- **The task**
Pictures do not belong in the copy, so please give every entry below again exactly.

Start of Given records

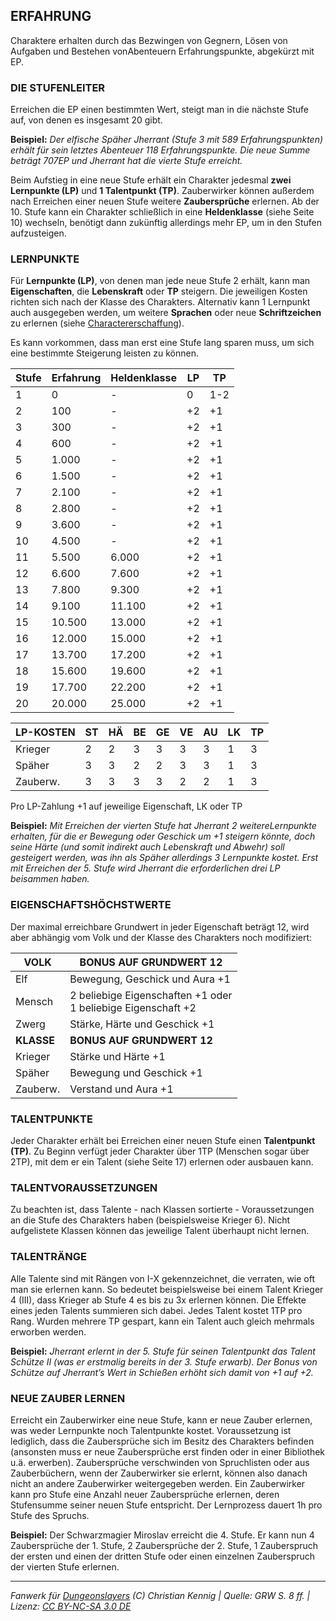 ## ERFAHRUNG

Charaktere erhalten durch das Bezwingen von Gegnern, Lösen von Aufgaben und Bestehen vonAbenteuern Erfahrungspunkte, abgekürzt mit EP.

### DIE STUFENLEITER
Erreichen die EP einen bestimmten Wert, steigt man in die nächste Stufe auf, von denen es insgesamt 20 gibt.

**Beispiel:**
*Der elfische Späher Jherrant (Stufe 3 mit 589 Erfahrungspunkten) erhält für sein letztes Abenteuer 118 Erfahrungspunkte. Die neue Summe beträgt 707EP und Jherrant hat die vierte Stufe erreicht.*

Beim Aufstieg in eine neue Stufe erhält ein Charakter jedesmal **zwei Lernpunkte (LP)** und **1 Talentpunkt (TP)**.
Zauberwirker können außerdem nach Erreichen einer neuen Stufe weitere **Zaubersprüche** erlernen.
Ab der 10. Stufe kann ein Charakter schließlich in eine **Heldenklasse** (siehe Seite 10) wechseln, benötigt dann zukünftig allerdings mehr EP, um in den Stufen aufzusteigen.

### LERNPUNKTE
Für **Lernpunkte (LP)**, von denen man jede neue Stufe 2 erhält, kann man **Eigenschaften**, die **Lebenskraft** oder **TP** steigern. Die jeweiligen Kosten richten sich nach der Klasse des Charakters. 
Alternativ kann 1 Lernpunkt auch ausgegeben werden, um weitere **Sprachen** oder neue **Schriftzeichen** zu erlernen (siehe [Charactererschaffung](grw/charaktere-charaktererschaffung)). 

Es kann vorkommen, dass man erst eine Stufe lang sparen muss, um sich eine bestimmte Steigerung leisten zu können.

| Stufe | Erfahrung | Heldenklasse | LP  | TP  |
| ----- | --------- | ------------ | --- | --- |
| 1     | 0         | -            | 0   | 1-2 |
| 2     | 100       | -            | +2  | +1  |
| 3     | 300       | -            | +2  | +1  |
| 4     | 600       | -            | +2  | +1  |
| 5     | 1.000     | -            | +2  | +1  |
| 6     | 1.500     | -            | +2  | +1  |
| 7     | 2.100     | -            | +2  | +1  |
| 8     | 2.800     | -            | +2  | +1  |
| 9     | 3.600     | -            | +2  | +1  |
| 10    | 4.500     | -            | +2  | +1  |
| 11    | 5.500     | 6.000        | +2  | +1  |
| 12    | 6.600     | 7.600        | +2  | +1  |
| 13    | 7.800     | 9.300        | +2  | +1  |
| 14    | 9.100     | 11.100       | +2  | +1  |
| 15    | 10.500    | 13.000       | +2  | +1  |
| 16    | 12.000    | 15.000       | +2  | +1  |
| 17    | 13.700    | 17.200       | +2  | +1  |
| 18    | 15.600    | 19.600       | +2  | +1  |
| 19    | 17.700    | 22.200       | +2  | +1  |
| 20    | 20.000    | 25.000       | +2  | +1  |

| LP-KOSTEN | ST  | HÄ  | BE  | GE  | VE  | AU  | LK  | TP  |
| --------- | --- | --- | --- | --- | --- | --- | --- | --- |
| Krieger   | 2   | 2   | 3   | 3   | 3   | 3   | 1   | 3   |
| Späher    | 3   | 3   | 2   | 2   | 3   | 3   | 1   | 3   |
| Zauberw.  | 3   | 3   | 3   | 3   | 2   | 2   | 1   | 3   |

Pro LP-Zahlung +1 auf jeweilige Eigenschaft, LK oder TP

**Beispiel:**
*Mit Erreichen der vierten Stufe hat Jherrant 2 weitereLernpunkte erhalten, für die er Bewegung oder Geschick um +1 steigern könnte, doch seine Härte (und somit indirekt auch Lebenskraft und Abwehr) soll gesteigert werden, was ihn als Späher allerdings 3 Lernpunkte kostet. Erst mit Erreichen der 5. Stufe wird Jherrant die erforderlichen drei LP beisammen haben.*

### EIGENSCHAFTSHÖCHSTWERTE
Der maximal erreichbare Grundwert in jeder Eigenschaft beträgt 12, wird aber abhängig vom Volk und der Klasse des Charakters noch modifiziert:

| **VOLK**   | **BONUS AUF GRUNDWERT 12**                                      |
| ---------- | --------------------------------------------------------------- |
| Elf        | Bewegung, Geschick und Aura +1                                  |
| Mensch     | 2 beliebige Eigenschaften +1 oder<br>1 beliebige Eigenschaft +2 |
| Zwerg      | Stärke, Härte und Geschick +1                                   |
| **KLASSE** | **BONUS AUF GRUNDWERT 12**                                      |
| Krieger    | Stärke und Härte +1                                             |
| Späher     | Bewegung und Geschick +1                                        |
| Zauberw.   | Verstand und Aura +1                                            |

### TALENTPUNKTE
Jeder Charakter erhält bei Erreichen einer neuen Stufe einen **Talentpunkt (TP)**. Zu Beginn verfügt jeder Charakter über 1TP (Menschen sogar über 2TP), mit dem er ein Talent (siehe Seite 17) erlernen oder ausbauen kann.

### TALENTVORAUSSETZUNGEN
Zu beachten ist, dass Talente - nach Klassen sortierte - Voraussetzungen an die Stufe des Charakters haben (beispielsweise Krieger 6). Nicht aufgelistete Klassen können das jeweilige Talent überhaupt nicht lernen.

### TALENTRÄNGE
Alle Talente sind mit Rängen von I-X gekennzeichnet, die verraten, wie oft man sie erlernen kann. So bedeutet beispielsweise bei einem Talent Krieger 4 (III), dass Krieger ab Stufe 4 es bis zu 3x erlernen können. Die Effekte eines jeden Talents summieren sich dabei. Jedes Talent kostet 1TP pro Rang. Wurden mehrere TP gespart, kann ein Talent auch gleich mehrmals erworben werden.

**Beispiel:**
*Jherrant erlernt in der 5. Stufe für seinen Talentpunkt das Talent Schütze II (was er erstmalig bereits in der 3. Stufe erwarb). Der Bonus von Schütze auf Jherrant’s Wert in Schießen erhöht sich damit von +1 auf +2.*

### NEUE ZAUBER LERNEN
Erreicht ein Zauberwirker eine neue Stufe, kann er neue Zauber erlernen, was weder Lernpunkte noch Talentpunkte kostet. 
Voraussetzung ist lediglich, dass die Zaubersprüche sich im Besitz des Charakters befinden (ansonsten muss er neue Zaubersprüche erst finden oder in einer Bibliothek u.ä. erwerben).
Zaubersprüche verschwinden von Spruchlisten oder aus Zauberbüchern, wenn der Zauberwirker sie erlernt, können also danach nicht an andere Zauberwirker weitergegeben werden. 
Ein Zauberwirker kann pro Stufe eine Anzahl neuer Zaubersprüche erlernen, deren Stufensumme seiner neuen Stufe entspricht. Der Lernprozess dauert 1h pro Stufe des Spruchs.

**Beispiel:**
Der Schwarzmagier Miroslav erreicht die 4. Stufe. Er kann nun 4 Zaubersprüche der 1. Stufe, 2 Zaubersprüche der 2. Stufe, 1 Zauberspruch der ersten und einen der dritten Stufe oder einen einzelnen Zauberspruch der vierten Stufe erlernen.

---
*Fanwerk für [Dungeonslayers](https://www.dungeonslayers.net/) (C) Christian Kennig | Quelle: GRW S. 8 ff. | Lizenz: [CC BY-NC-SA 3.0 DE](https://creativecommons.org/licenses/by-nc-sa/3.0/de/)*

End of Given records

- **Result below**
 ## ERFAHRUNG

Charaktere erhalten durch das Bezwingen von Gegnern, Lösen von Aufgaben und Bestehen vonAbenteuern Erfahrungspunkte, abgekürzt mit EP.

### DIE STUFENLEITER
Erreichen die EP einen bestimmten Wert, steigt man in die nächste Stufe auf, von denen es insgesamt 20 gibt.

**Beispiel:**
*Der elfische Späher Jherrant (Stufe 3 mit 589 Erfahrungspunkten) erhält für sein letztes Abenteuer 118 Erfahrungspunkte. Die neue Summe beträgt 707EP und Jherrant hat die vierte Stufe erreicht.*

Beim Aufstieg in eine neue Stufe erhält ein Charakter jedesmal **zwei Lernpunkte (LP)** und **1 Talentpunkt (TP)**.
Zauberwirker können außerdem nach Erreichen einer neuen Stufe weitere **Zaubersprüche** erlernen.
Ab der 10. Stufe kann ein Charakter schließlich in eine **Heldenklasse** (siehe Seite 10) wechseln, benötigt dann zukünftig allerdings mehr EP, um in den Stufen aufzusteigen.

### LERNPUNKTE
Für **Lernpunkte (LP)**, von denen man jede neue Stufe 2 erhält, kann man **Eigenschaften**, die **Lebenskraft** oder **TP** steigern. Die jeweiligen Kosten richten sich nach der Klasse des Charakters. 
Alternativ kann 1 Lernpunkt auch ausgegeben werden, um weitere **Sprachen** oder neue **Schriftzeichen** zu erlernen (siehe [Charactererschaffung](grw/charaktere-charaktererschaffung)). 

Es kann vorkommen, dass man erst eine Stufe lang sparen muss, um sich eine bestimmte Steigerung leisten zu können.

| Stufe | Erfahrung | Heldenklasse | LP  | TP  |
| ----- | --------- | ------------ | --- | --- |
| 1     | 0         | -            | 0   | 1-2 |
| 2     | 100       | -            | +2  | +1  |
| 3     | 300       | -            | +2  | +1  |
| 4     | 600       | -            | +2  | +1  |
| 5     | 1.000     | -            | +2  | +1  |
| 6     | 1.500     | -            | +2  | +1  |
| 7     | 2.100     | -            | +2  | +1  |
| 8     | 2.800     | -            | +2  | +1  |
| 9     | 3.600     | -            | +2  | +1  |
| 10    | 4.500     | -            | +2  | +1  |
| 11    | 5.500     | 6.000        | +2  | +1  |
| 12    | 6.600     | 7.600        | +2  | +1  |
| 13    | 7.800     | 9.300        | +2  | +1  |
| 14    | 9.100     | 11.100       | +2  | +1  |
| 15    | 10.500    | 13.000       | +2  | +1  |
| 16    | 12.000    | 15.000       | +2  | +1  |
| 17    | 13.700    | 17.200       | +2  | +1  |
| 18    | 15.600    | 19.600       | +2  | +1  |
| 19    | 17.700    | 22.200       | +2  | +1  |
| 20    | 20.000    | 25.000       | +2  | +1  |

| LP-KOSTEN | ST  | HÄ  | BE  | GE  | VE  | AU  | LK  | TP  |
| --------- | --- | --- | --- | --- | --- | --- | --- | --- |
| Krieger   | 2   | 2   | 3   | 3   | 3   | 3   | 1   | 3   |
| Späher    | 3   | 3   | 2   | 2   | 3   | 3   | 1   | 3   |
| Zauberw.  | 3   | 3   | 3   | 3   | 2   | 2   | 1   | 3   |

Pro LP-Zahlung +1 auf jeweilige Eigenschaft, LK oder TP

**Beispiel:**
*Mit Erreichen der vierten Stufe hat Jherrant 2 weitereLernpunkte erhalten, für die er Bewegung oder Geschick um +1 steigern könnte, doch seine Härte (und somit indirekt auch Lebenskraft und Abwehr) soll gesteigert werden, was ihn als Späher allerdings 3 Lernpunkte kostet. Erst mit Erreichen der 5. Stufe wird Jherrant die erforderlichen drei LP beisammen haben.*

### EIGENSCHAFTSHÖCHSTWERTE
Der maximal erreichbare Grundwert in jeder Eigenschaft beträgt 12, wird aber abhängig vom Volk und der Klasse des Charakters noch modifiziert:

| **VOLK**   | **BONUS AUF GRUNDWERT 12**                                      |
| ---------- | --------------------------------------------------------------- |
| Elf        | Bewegung, Geschick und Aura +1                                  |
| Mensch     | 2 beliebige Eigenschaften +1 oder<br>1 beliebige Eigenschaft +2 |
| Zwerg      | Stärke, Härte und Geschick +1                                   |
| **KLASSE** | **BONUS AUF GRUNDWERT 12**                                      |
| Krieger    | Stärke und Härte +1                                             |
| Späher     | Bewegung und Geschick +1                                        |
| Zauberw.   | Verstand und Aura +1                                            |

### TALENTPUNKTE
Jeder Charakter erhält bei Erreichen einer neuen Stufe einen **Talentpunkt (TP)**. Zu Beginn verfügt jeder Charakter über 1TP (Menschen sogar über 2TP), mit dem er ein Talent (siehe Seite 17) erlernen oder ausbauen kann.

### TALENTVORAUSSETZUNGEN
Zu beachten ist, dass Talente - nach Klassen sortierte - Voraussetzungen an die Stufe des Charakters haben (beispielsweise Krieger 6). Nicht aufgelistete Klassen können das jeweilige Talent überhaupt nicht lernen.

### TALENTRÄNGE
Alle Talente sind mit Rängen von I-X gekennzeichnet, die verraten, wie oft man sie erlernen kann. So bedeutet beispielsweise bei einem Talent Krieger 4 (III), dass Krieger ab Stufe 4 es bis zu 3x erlernen können. Die Effekte eines jeden Talents summieren sich dabei. Jedes Talent kostet 1TP pro Rang. Wurden mehrere TP gespart, kann ein Talent auch gleich mehrmals erworben werden.

**Beispiel:**
*Jherrant erlernt in der 5. Stufe für seinen Talentpunkt das Talent Schütze II (was er erstmalig bereits in der 3. Stufe erwarb). Der Bonus von Schütze auf Jherrant’s Wert in Schießen erhöht sich damit von +1 auf +2.*

### NEUE ZAUBER LERNEN
Erreicht ein Zauberwirker eine neue Stufe, kann er neue Zauber erlernen, was weder Lernpunkte noch Talentpunkte kostet. 
Voraussetzung ist lediglich, dass die Zaubersprüche sich im Besitz des Charakters befinden (ansonsten muss er neue Zaubersprüche erst finden oder in einer Bibliothek u.ä. erwerben).
Zaubersprüche verschwinden von Spruchlisten oder aus Zauberbüchern, wenn der Zauberwirker sie erlernt, können also danach nicht an andere Zauberwirker weitergegeben werden. 
Ein Zauberwirker kann pro Stufe eine Anzahl neuer Zaubersprüche erlernen, deren Stufensumme seiner neuen Stufe entspricht. Der Lernprozess dauert 1h pro Stufe des Spruchs.

**Beispiel:**
Der Schwarzmagier Miroslav erreicht die 4. Stufe. Er kann nun 4 Zaubersprüche der 1. Stufe, 2 Zaubersprüche der 2. Stufe, 1 Zauberspruch der ersten und einen der dritten Stufe oder einen einzelnen Zauberspruch der vierten Stufe erlernen.

---
*Fanwerk für [Dungeonslayers](https://www.dungeonslayers.net/) (C) Christian Kennig | Quelle: GRW S. 8 ff. | Lizenz: [CC BY-NC-SA 3.0 DE](https://creativecommons.org/licenses/by-nc-sa/3.0/de/)*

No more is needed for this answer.